CICLISMO

Se recruden las críticas contra los alquileres municipales de ciclos

Los detallistas afirman que los responsables municipales hacen, habitualmente, caso omiso de sus propuestas y necesidades

Los servicios de alquiler de bicicletas impulsados por diversas corporaciones municipales de España no dejan indiferente a nadie del mundo de la bicicleta, sea cual sea su segmento o modelo de negocio. Todos: fabricantes, distribuidores o detallistas, tienen su opinión sobre un fenómeno que, de una manera u otra, les afecta de lleno.

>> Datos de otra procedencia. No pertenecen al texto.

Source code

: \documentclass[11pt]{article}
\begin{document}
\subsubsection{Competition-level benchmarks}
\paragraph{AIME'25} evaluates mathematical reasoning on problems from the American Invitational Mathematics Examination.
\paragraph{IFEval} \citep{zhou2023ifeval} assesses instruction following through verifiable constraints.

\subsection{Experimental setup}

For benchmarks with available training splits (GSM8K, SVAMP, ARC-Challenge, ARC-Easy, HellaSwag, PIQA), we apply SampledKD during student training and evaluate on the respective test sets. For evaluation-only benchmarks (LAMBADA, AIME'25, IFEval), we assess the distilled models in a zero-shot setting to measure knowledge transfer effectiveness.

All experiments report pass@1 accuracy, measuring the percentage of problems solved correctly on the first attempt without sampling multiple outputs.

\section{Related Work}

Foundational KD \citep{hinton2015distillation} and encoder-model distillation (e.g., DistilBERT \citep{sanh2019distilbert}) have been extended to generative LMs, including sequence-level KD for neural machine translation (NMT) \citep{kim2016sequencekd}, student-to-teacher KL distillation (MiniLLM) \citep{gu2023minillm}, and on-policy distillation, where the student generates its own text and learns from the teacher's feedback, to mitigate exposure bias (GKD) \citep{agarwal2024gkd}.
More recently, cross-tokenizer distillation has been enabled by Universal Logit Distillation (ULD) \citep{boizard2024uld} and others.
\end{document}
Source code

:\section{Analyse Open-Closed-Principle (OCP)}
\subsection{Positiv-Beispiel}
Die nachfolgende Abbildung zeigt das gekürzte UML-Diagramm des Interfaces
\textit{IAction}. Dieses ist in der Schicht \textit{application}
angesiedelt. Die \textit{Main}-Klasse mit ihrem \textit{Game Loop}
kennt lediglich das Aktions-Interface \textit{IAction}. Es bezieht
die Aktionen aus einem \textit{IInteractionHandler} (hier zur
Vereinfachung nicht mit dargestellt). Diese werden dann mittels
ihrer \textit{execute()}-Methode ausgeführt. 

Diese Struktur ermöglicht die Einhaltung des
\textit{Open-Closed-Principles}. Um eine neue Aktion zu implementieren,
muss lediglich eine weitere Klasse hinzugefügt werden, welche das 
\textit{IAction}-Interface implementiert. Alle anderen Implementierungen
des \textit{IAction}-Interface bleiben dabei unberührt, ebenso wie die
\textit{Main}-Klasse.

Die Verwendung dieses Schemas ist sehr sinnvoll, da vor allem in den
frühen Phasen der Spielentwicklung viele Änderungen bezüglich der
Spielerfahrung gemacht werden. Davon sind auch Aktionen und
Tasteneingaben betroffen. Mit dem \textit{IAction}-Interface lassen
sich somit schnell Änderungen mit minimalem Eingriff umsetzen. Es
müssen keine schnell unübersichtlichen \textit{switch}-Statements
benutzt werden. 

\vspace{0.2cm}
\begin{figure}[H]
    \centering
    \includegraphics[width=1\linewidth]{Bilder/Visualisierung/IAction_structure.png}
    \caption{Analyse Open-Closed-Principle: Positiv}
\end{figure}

Los puntos de vista de los detallistas consultados tienen muchos puntos en común, aunque con matizaciones, dependiendo de la localidad. El más recurrente es la falta de interés de los responsables municipales a la hora de oír su opinión tanto en el momento de la implantación de este tipo de servicio como en el de la explotación.

Los detallistas barceloneses, los más críticos
Los más ‘beligerantes’ en este sentido son los barceloneses, como Miguel Santalices, de Espai Bici: “antes teníamos reuniones para diseñar estrategias conjuntas, pero al implantar el bicing se olvidaron de nosotros, a pesar de que les presentamos un dossier con ocho propuestas muy claras, alguna de las cuales nos copiaron. Nos llegaron a decir, tras habernos premiado como mejor establecimiento comercial –no solo deportivo- de Barcelona, que desconocíamos el tema”. Lo mismo opina Jordi Marimón, de Bicisport, Barcelona: “no han contado con nadie. Si se ‘cargaban‘ a algún negocio, pues mala suerte”.

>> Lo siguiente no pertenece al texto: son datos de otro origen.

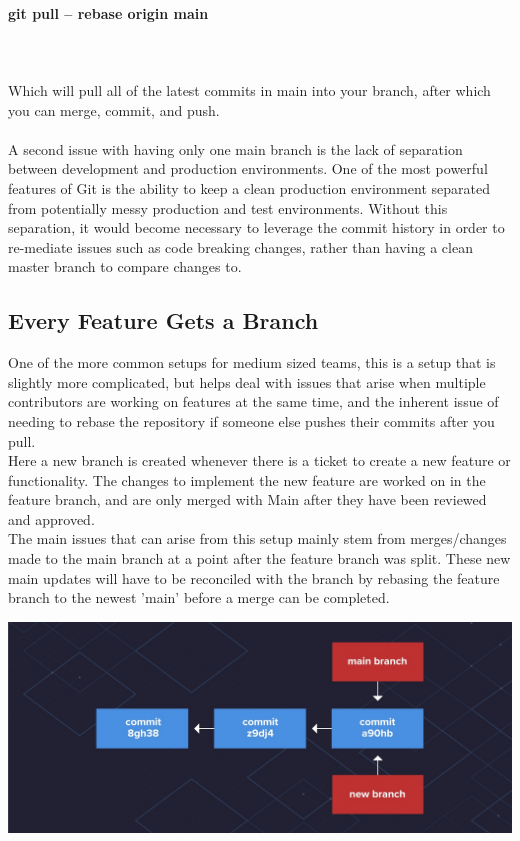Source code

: \documentclass{article}
\begin{document}
\paragraph{git pull -- rebase origin main} \mbox{}\\ \\
Which will pull all of the latest commits in main into your branch, after which you can merge, commit, and push. 
\\ \\
A second issue with having only one main branch is the lack of separation between development and production environments. One of the most powerful features of Git is the ability to keep a clean production environment separated from potentially messy production and test environments. Without this separation, it would become necessary to leverage the commit history in order to re-mediate issues such as code breaking changes, rather than having a clean master branch to compare changes to.
\subsection{Every Feature Gets a Branch}
One of the more common setups for medium sized teams, this is a setup that is slightly more complicated, but helps deal with issues that arise when multiple contributors are working on features at the same time, and the inherent issue of needing to rebase the repository if someone else pushes their commits after you pull. \\
Here a new branch is created whenever there is a ticket to create a new feature or functionality. The changes to implement the new feature are worked on in the feature branch, and are only merged with Main after they have been reviewed and approved. \\
The main issues that can arise from this setup mainly stem from merges/changes made to the main branch at a point after the feature branch was split. These new main updates will have to be reconciled with the branch by rebasing the feature branch to the newest 'main' before a merge can be completed.

\begin{center}
\includegraphics[width=\textwidth]{merge_picture.jpg}
\end{center}
\end{document}
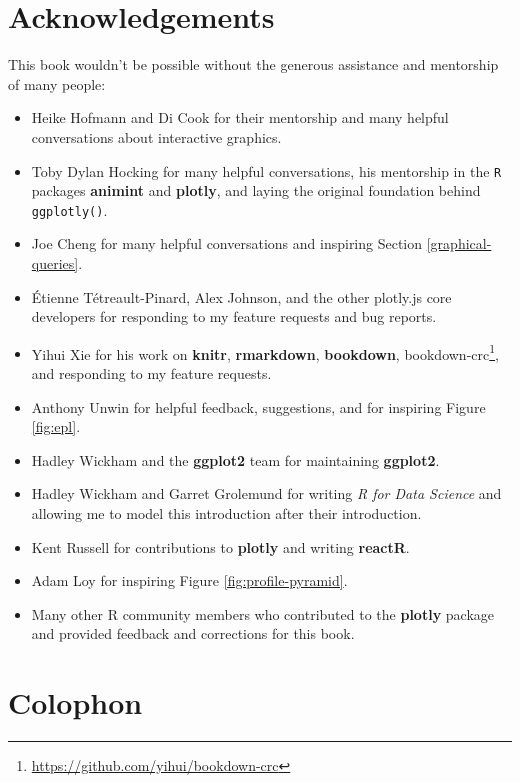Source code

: \documentclass[
  12pt,
]{krantz}
\providecommand{\tightlist}{%
  \setlength{\itemsep}{0pt}\setlength{\parskip}{0pt}}
\renewcommand{\href}[2]{#2\footnote{\url{#1}}}
\begin{document}
\hypertarget{acknowledgements}{%
\section{Acknowledgements}\label{acknowledgements}}

This book wouldn't be possible without the generous assistance and mentorship of many people:

\begin{itemize}
\tightlist
\item
  Heike Hofmann and Di Cook for their mentorship and many helpful conversations about interactive graphics.
\item
  Toby Dylan Hocking for many helpful conversations, his mentorship in the \texttt{R} packages \textbf{animint} and \textbf{plotly}, and laying the original foundation behind \texttt{ggplotly()}.
\item
  Joe Cheng for many helpful conversations and inspiring Section \ref{graphical-queries}.
\item
  Étienne Tétreault-Pinard, Alex Johnson, and the other plotly.js core developers for responding to my feature requests and bug reports.
\item
  Yihui Xie for his work on \textbf{knitr}, \textbf{rmarkdown}, \textbf{bookdown}, \href{https://github.com/yihui/bookdown-crc}{bookdown-crc}, and responding to my feature requests.
\item
  Anthony Unwin for helpful feedback, suggestions, and for inspiring Figure \ref{fig:epl}.
\item
  Hadley Wickham and the \textbf{ggplot2} team for maintaining \textbf{ggplot2}.
\item
  Hadley Wickham and Garret Grolemund for writing \emph{R for Data Science} and allowing me to model this introduction after their introduction.
\item
  Kent Russell for contributions to \textbf{plotly} and writing \textbf{reactR}.
\item
  Adam Loy for inspiring Figure \ref{fig:profile-pyramid}.
\item
  Many other R community members who contributed to the \textbf{plotly} package and provided feedback and corrections for this book.
\end{itemize}

\hypertarget{colophon}{%
\section{Colophon}\label{colophon}}
\end{document}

Por su parte, Enrique Aztigarraga, de Human Cycles, Sevilla, manifiesta que “no es que no se haya contado con el sector, es que se ha hecho directamente contra nosotros. Si estuviéramos estado más unidos, habríamos podido hacer algo”.

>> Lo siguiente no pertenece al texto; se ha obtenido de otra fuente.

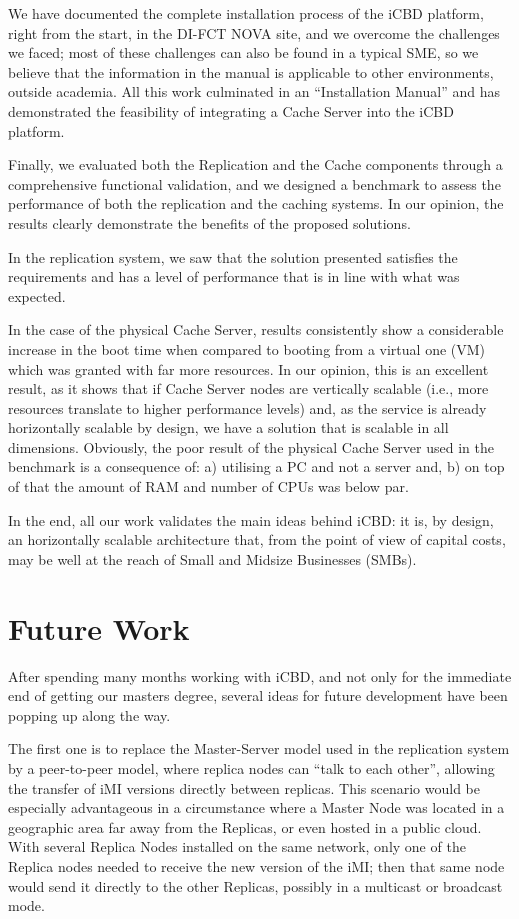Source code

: We have documented the complete installation process of the iCBD platform, right from the start, in the DI-FCT NOVA site, and we overcome the challenges we faced; most of these challenges can also be found in a typical SME, so we believe that the information in the manual is applicable to other environments, outside academia. All this work culminated in an “Installation Manual” and has demonstrated the feasibility of integrating a Cache Server into the iCBD platform.

Finally, we evaluated both the Replication and the Cache components through a comprehensive functional validation, and we designed a benchmark to assess the performance of both the replication and the caching systems. In our opinion, the results clearly demonstrate the benefits of the proposed solutions.

In the replication system, we saw that the solution presented satisfies the requirements and has a level of performance that is in line with what was expected.

In the case of the physical Cache Server, results consistently show a considerable increase in the boot time when compared to booting from a virtual one (VM) which was granted with far more resources. In our opinion, this is an excellent result, as it shows that if Cache Server nodes are vertically scalable (i.e., more resources translate to higher performance levels) and, as the service is already horizontally scalable by design, we have a solution that is scalable in all dimensions. Obviously, the poor result of the physical Cache Server used in the benchmark is a consequence of: a) utilising a PC and not a server and, b) on top of that the amount of RAM and number of CPUs was below par.

In the end, all our work validates the main ideas behind iCBD: it is, by design, an horizontally scalable architecture that, from the point of view of capital costs, may be well at the reach of Small and Midsize Businesses (SMBs). 

\section{Future Work}
\label{sec:con_future_work}

After spending many months working with iCBD, and not only for the immediate end of getting our masters degree, several ideas for future development have been popping up along the way.

The first one is to replace the Master-Server model used in the replication system by a peer-to-peer model, where replica nodes can “talk to each other”, allowing the transfer of iMI versions directly between replicas. This scenario would be especially advantageous in a circumstance where a Master Node was located in a geographic area far away from the Replicas, or even hosted in a public cloud. With several Replica Nodes installed on the same network, only one of the Replica nodes needed to receive the new version of the iMI; then that same node would send it directly to the other Replicas, possibly in a multicast or broadcast mode.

Los servicios de alquiler de ciclos impulsados por las administraciones locales suelen, o por lo menos deberían, llevar unido una buena estructura de carriles bici, sin embargo, otro común denominador entre los entrevistados ha sido señalar la necesidad de más carriles y, sobre todo mejor diseñados: “la mayoría de los carriles bici son solo una línea pintada en el suelo, encima de la acera”, asegura Jordi Marimón. “Aquí no están bien hechos, la gente se cruza mucho, pero al menos existen”, comenta Carlos Marcen, de Ciclos Marcen, Zaragoza.

Ricardo Santamaría, de Mammoth, Madrid, argumenta que “los que están acabados, tienen dos metros de ancho, están en medio de la acera y no son prácticos. No valen para moverse, y cuestan una millonada, porque además se hacen ‘a lo grande’. Hay formas más practicas y no tan caras”.